On Bra Burning and Being Human

I still feel a little uncomfortable when I describe myself as a feminist. Growing up, “feminist” always had a negative connotation—feminists were those angry women who protested being left out of a men’s only golf club or the crazy women that asserted their liberation by burning their bras and sleeping around.

After my undergrad, I taught elementary school, and my friends all went to grad school. And one by one, they all became feminists. They saw things they’d never seen before and became upset about things that I had never thought of as issues. I didn't get it, and honestly I was a little worried that I'd become an angry feminist myself when I decided to get my master's degree.

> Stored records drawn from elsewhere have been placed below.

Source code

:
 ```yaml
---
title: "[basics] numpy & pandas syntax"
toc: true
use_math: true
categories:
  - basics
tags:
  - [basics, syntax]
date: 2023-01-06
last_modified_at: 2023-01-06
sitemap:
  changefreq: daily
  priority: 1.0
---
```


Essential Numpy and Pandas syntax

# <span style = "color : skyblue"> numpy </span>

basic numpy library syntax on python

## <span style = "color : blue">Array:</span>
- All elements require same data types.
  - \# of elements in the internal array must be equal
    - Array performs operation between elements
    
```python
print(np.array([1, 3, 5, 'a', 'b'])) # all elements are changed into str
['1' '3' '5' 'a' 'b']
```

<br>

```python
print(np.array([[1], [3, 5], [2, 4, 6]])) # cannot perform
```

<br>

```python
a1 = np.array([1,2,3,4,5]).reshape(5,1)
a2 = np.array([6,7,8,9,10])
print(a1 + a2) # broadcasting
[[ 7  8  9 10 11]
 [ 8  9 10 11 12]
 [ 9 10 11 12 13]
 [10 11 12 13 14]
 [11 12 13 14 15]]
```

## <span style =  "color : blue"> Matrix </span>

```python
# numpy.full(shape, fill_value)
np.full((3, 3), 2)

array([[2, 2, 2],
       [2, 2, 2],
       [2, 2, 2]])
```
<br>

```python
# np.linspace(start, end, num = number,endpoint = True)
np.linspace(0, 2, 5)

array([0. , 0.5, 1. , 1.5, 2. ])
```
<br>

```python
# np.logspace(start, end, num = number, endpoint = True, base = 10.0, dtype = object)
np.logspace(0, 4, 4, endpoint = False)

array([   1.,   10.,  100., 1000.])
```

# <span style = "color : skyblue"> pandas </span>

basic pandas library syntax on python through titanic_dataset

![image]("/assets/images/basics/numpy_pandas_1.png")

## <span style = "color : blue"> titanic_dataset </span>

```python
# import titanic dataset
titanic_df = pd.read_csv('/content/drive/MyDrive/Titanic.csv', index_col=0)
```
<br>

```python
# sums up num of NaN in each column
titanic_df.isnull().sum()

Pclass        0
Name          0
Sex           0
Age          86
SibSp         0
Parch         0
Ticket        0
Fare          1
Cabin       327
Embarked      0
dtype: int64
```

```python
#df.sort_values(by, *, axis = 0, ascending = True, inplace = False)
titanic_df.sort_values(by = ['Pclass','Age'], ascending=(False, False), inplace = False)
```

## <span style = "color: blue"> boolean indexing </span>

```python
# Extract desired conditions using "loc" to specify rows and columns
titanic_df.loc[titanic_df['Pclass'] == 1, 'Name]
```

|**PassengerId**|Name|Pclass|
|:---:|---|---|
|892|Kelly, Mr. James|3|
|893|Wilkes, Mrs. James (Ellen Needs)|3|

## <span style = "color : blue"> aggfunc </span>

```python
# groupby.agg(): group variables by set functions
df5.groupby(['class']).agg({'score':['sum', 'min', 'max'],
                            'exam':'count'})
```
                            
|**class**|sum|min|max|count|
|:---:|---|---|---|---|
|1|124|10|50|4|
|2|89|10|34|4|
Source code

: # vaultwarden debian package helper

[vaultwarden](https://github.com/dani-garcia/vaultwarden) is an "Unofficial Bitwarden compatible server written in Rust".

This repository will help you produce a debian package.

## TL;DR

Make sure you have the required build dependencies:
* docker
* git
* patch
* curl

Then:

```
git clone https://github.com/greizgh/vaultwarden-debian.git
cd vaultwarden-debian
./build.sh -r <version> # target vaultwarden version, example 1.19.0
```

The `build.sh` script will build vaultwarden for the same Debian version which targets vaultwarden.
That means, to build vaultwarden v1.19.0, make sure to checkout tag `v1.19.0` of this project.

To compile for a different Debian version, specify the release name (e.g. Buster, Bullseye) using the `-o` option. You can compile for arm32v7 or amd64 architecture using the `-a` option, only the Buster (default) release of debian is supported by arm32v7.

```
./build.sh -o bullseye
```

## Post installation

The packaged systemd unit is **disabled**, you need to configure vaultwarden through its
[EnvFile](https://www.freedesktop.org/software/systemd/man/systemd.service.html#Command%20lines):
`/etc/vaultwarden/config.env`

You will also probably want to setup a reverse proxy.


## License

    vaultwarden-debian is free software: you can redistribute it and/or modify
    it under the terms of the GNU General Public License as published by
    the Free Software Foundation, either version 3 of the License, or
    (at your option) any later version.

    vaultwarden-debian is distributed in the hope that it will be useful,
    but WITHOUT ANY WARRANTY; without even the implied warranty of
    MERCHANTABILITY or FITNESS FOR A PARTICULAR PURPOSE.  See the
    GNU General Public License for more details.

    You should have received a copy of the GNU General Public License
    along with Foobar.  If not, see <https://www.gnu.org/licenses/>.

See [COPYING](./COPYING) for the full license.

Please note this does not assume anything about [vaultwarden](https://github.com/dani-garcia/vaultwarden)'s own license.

During my first semester I took IPT 564 Instructional Design. My male partner and I created an instructional product for our "client," a professor from a different department. In the middle of the semester we went to present what we had so far to the professor. We got his feedback, answered his questions, and came back to the "grad lab" where all the IPT students hang out. I didn't even know anything out of the ordinary had happened until Eric asked me, "Did that bother you?" "What?" I asked. "That he only talked to me," he said. I thought back. The professor had only made eye contact with Eric and only asked him questions, even though I had done most of the designing to that point and was the one who could answer his questions. I realized then, that I could face discrimination in the work place and needed to be prepared. That was the beginning of my feminism.

I'm not about to burn my bras. I'm not angry. I'm not crazy. This is what my feminism looks like:

I ask for the wage I think I'm worth, even though I'd rather crawl out of my skin.

I am independent, but there is a place and a role for a man by my side.

I do not think that women and men are the same but I do think they are equally important. Both valued. Both needing a champion when trampled upon.

I reject the pedestal that sometimes women are placed on. I cringe when I hear a church leader say off-handedly, “we all know that one sister missionary is twice as effective as three elders,” because I believe that false generalization hurts both men and women.

I hurt for the boys who are told they need to stop crying, suck it up, and be a man, and thus learn shut off a part of themselves.

I constantly remind myself that I am working out because I love my body and I want to be healthy and strong—not to shame my body into submission so I can be sexy.

I declare that my value to society is created by what I contribute—not by how attractive I am to a man.

I revere fatherhood and motherhood. I assert the dignity of being a parent, aunt, advocate, or caregiver.

The term “feminist” seems inadequate--what I feel is more inclusive than that. I want to reclaim the term “humanist” so that rather than meaning someone who asserts human logic over God, it means someone who feels empathy and connection with all humans. I am pro-human—not just pro-woman. I identify with being a human first, and with being a woman second. Just like I identify with being a citizen of the world first, and a citizen of the United States second. We are all connected.

Thus I collect donations for Somali refugees being resettled into Salt Lake. I stay present as I watch a sobering documentary about child sex slavery. I keep up with what the "so-called Islamic State" (I love that BBC news called ISIS that) is doing, even though I can't do anything about it. I listen to my gay friend wrestle with God and church and feel his frustration and confusion as if it were my own. And I speak up when I see sexist memes on International Women's Day.